THE PROBLEM
Look through the data below and extract, unchanged, the lines from the one that contains "(f) is absent, without" to the one that contains "### Vacancies in office of director", both included.

(Source texts of formatted documents)
----

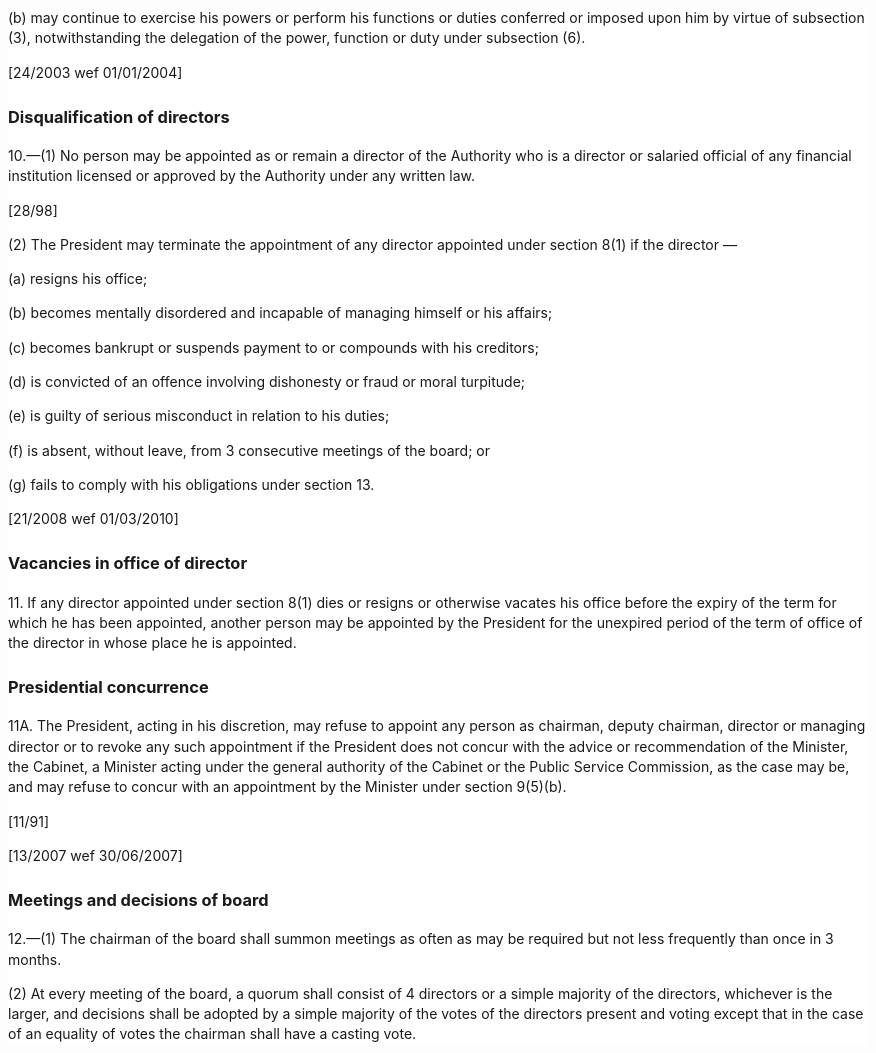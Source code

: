 (b) may continue to exercise his powers or perform his functions or duties conferred or imposed upon him by virtue of subsection (3), notwithstanding the delegation of the power, function or duty under subsection (6).

[24/2003 wef 01/01/2004]

### Disqualification of directors

10\.—(1) No person may be appointed as or remain a director of the Authority who is a director or salaried official of any financial institution licensed or approved by the Authority under any written law.

[28/98]

(2) The President may terminate the appointment of any director appointed under section 8(1) if the director —

(a) resigns his office;

(b) becomes mentally disordered and incapable of managing himself or his affairs;

(c) becomes bankrupt or suspends payment to or compounds with his creditors;

(d) is convicted of an offence involving dishonesty or fraud or moral turpitude;

(e) is guilty of serious misconduct in relation to his duties;

(f) is absent, without leave, from 3 consecutive meetings of the board; or

(g) fails to comply with his obligations under section 13.

[21/2008 wef 01/03/2010]

### Vacancies in office of director

11\. If any director appointed under section 8(1) dies or resigns or otherwise vacates his office before the expiry of the term for which he has been appointed, another person may be appointed by the President for the unexpired period of the term of office of the director in whose place he is appointed.

### Presidential concurrence

11A\. The President, acting in his discretion, may refuse to appoint any person as chairman, deputy chairman, director or managing director or to revoke any such appointment if the President does not concur with the advice or recommendation of the Minister, the Cabinet, a Minister acting under the general authority of the Cabinet or the Public Service Commission, as the case may be, and may refuse to concur with an appointment by the Minister under section 9(5)(b).

[11/91]

[13/2007 wef 30/06/2007]

### Meetings and decisions of board

12\.—(1) The chairman of the board shall summon meetings as often as may be required but not less frequently than once in 3 months.

(2) At every meeting of the board, a quorum shall consist of 4 directors or a simple majority of the directors, whichever is the larger, and decisions shall be adopted by a simple majority of the votes of the directors present and voting except that in the case of an equality of votes the chairman shall have a casting vote.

----

SOLUTION FOR THIS TASK
(f) is absent, without leave, from 3 consecutive meetings of the board; or

(g) fails to comply with his obligations under section 13.

[21/2008 wef 01/03/2010]

### Vacancies in office of director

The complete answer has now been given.